Jon Dean, head of retirement strategy at Altus Consulting, notes renting is why millennials - often dubbed ‘Generation Rent’ – may require income protection.
“Income needs may be impacted by rent or mortgage rate increases, or eviction, leading to having to rehouse to a more expensive area or property,” Mr Dean explains.
How income protection can help
Research by Zurich UK shows 13 per cent of people would have to sell their family home if they lost their income – with 92 per cent admitting they had no income protection in place.
Peter Hamilton, head of market management at Zurich, says: “As well as financial support, income protection also includes access to rehabilitation services that include things like counselling or physiotherapy that can be difficult to access via the NHS.
“Quicker engagement with rehabilitation and treatment can also mean a speedier recovery, helping customers back on their feet and back to work.”
While income protection policies are typically designed to cover an individual who is no longer able to work mainly due to illness, it can also cover unemployment and redundancy.
Experts are, however, divided on the extent to which they believe income protection plans will cover involuntary unemployment.
Redundancy cover is available within the market, but this is usually a separate insurance that can be taken out.

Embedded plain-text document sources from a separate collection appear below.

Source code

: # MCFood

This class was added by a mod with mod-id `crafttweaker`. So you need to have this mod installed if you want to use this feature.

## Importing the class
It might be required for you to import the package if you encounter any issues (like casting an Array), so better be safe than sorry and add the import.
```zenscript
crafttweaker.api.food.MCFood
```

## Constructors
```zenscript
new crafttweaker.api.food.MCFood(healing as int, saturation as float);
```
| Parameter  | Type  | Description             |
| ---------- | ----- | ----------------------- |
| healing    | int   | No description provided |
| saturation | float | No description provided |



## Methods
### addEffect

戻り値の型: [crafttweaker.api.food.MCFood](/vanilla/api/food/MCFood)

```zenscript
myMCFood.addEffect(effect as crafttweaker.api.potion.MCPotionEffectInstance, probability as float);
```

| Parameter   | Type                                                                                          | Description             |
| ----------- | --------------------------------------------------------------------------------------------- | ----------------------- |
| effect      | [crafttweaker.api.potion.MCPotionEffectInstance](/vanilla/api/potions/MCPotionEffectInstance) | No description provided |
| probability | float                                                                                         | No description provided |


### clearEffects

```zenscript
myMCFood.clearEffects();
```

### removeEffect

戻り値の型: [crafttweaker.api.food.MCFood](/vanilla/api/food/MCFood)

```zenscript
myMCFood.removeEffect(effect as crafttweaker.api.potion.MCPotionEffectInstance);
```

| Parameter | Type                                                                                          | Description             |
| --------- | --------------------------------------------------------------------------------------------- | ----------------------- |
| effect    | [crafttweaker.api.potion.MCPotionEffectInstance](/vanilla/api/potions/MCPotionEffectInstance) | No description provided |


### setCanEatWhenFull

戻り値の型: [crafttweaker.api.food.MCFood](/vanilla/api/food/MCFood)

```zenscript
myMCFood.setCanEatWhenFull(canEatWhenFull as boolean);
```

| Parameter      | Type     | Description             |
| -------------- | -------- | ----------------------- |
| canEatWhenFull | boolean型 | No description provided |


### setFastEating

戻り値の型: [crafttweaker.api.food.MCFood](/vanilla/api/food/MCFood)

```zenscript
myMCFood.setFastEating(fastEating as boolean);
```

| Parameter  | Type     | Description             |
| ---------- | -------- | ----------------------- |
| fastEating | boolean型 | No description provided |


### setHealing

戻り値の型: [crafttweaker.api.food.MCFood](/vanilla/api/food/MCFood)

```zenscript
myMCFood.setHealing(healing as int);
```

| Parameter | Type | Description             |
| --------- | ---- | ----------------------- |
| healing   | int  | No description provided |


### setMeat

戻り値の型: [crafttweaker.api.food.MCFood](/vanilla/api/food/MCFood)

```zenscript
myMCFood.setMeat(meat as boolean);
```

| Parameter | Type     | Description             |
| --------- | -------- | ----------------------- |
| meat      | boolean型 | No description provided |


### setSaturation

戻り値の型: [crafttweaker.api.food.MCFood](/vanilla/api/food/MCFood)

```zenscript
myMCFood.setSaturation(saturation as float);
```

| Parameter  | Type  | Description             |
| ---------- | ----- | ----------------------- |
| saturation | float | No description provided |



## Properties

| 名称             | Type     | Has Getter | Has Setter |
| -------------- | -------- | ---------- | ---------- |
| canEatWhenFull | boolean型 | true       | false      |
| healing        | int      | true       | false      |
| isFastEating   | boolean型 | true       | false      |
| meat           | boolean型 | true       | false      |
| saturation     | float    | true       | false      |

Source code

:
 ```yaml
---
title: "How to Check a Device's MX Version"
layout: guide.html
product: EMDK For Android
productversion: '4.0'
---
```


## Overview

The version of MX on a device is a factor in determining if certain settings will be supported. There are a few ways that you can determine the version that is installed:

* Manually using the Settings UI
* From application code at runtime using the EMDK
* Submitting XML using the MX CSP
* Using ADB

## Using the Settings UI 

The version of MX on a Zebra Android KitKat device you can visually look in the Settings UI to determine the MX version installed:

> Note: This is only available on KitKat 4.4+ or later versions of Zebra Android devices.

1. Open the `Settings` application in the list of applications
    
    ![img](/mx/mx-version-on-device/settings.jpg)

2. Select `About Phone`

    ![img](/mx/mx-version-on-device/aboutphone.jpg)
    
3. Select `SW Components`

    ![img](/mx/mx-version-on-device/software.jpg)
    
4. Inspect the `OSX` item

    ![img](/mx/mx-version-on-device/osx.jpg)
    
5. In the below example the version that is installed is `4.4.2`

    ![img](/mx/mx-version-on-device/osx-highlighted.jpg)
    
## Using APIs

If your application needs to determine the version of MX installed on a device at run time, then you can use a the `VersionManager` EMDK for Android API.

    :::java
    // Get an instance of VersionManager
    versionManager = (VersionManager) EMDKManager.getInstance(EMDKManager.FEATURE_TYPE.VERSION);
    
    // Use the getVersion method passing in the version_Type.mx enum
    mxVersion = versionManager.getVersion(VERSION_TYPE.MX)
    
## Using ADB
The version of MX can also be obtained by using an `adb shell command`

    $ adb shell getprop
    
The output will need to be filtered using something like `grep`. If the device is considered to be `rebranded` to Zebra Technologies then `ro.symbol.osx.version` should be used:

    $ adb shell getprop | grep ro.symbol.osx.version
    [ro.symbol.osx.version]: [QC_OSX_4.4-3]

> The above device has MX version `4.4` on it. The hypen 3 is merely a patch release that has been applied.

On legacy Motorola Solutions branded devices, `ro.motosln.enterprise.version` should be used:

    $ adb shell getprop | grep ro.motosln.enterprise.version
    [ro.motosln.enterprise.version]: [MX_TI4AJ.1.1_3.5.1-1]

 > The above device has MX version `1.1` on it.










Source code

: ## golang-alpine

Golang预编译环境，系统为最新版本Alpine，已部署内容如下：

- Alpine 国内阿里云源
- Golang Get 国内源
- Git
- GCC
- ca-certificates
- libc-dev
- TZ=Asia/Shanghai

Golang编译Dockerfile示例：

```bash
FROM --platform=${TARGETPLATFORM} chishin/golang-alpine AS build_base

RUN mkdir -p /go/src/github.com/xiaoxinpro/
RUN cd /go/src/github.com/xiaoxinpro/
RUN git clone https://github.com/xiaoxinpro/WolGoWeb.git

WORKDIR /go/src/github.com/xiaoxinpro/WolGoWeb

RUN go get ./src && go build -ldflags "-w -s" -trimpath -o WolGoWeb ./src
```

Mr Dean says: "Income protection protects against illness and accident but not usually for redundancy.
"It can provide a tax-free income of up to about two-thirds of the insured person’s gross income, for a period typically from one year up until the full term to retirement – usually with a waiting period before the first payment.”
Vincent O’Connor, senior business development manager at Royal London, says: “Redundancy cover is available within the market, but this is usually a separate insurance that can be taken out – not part of an income [protection plan] cover.”
But Paul Foody, chief operating officer of Inchora Group, points out: “Employment cover can also be added which will cover the individual in the event of involuntary redundancy by paying a monthly benefit for one or two years.”
So how can advisers clearly explain to clients the need to prepare for life-changing events that may leave them financially exposed and the role income protection can play?
Mr Foody says: “Tailored advice is key, taking into account individual circumstances to recommend the right protection, including savings, household outgoings, mortgages and other credit, cost of living, assets and ability to liquidate those assets if required – a partner’s income and many other factors can impact the advice provided.”
He notes the need for income protection fluctuates throughout an individual’s life and financial advisers’ recommendations should account for this.
Rod Jones, head of partnerships at ActiveQuote, says: “Advisers can ensure their clients are financially resilient by understanding what the customer's employer benefits are – for example, how much sick pay they receive (full pay or half pay) and how long they receive the payment, as well as what the terms of redundancy are.”
“This will help advisers to understand the financial needs of a client and the point that income protection would be needed,” he explains.
The need for advisers to first find out how much cover the client already gets through the workplace is voiced by several others.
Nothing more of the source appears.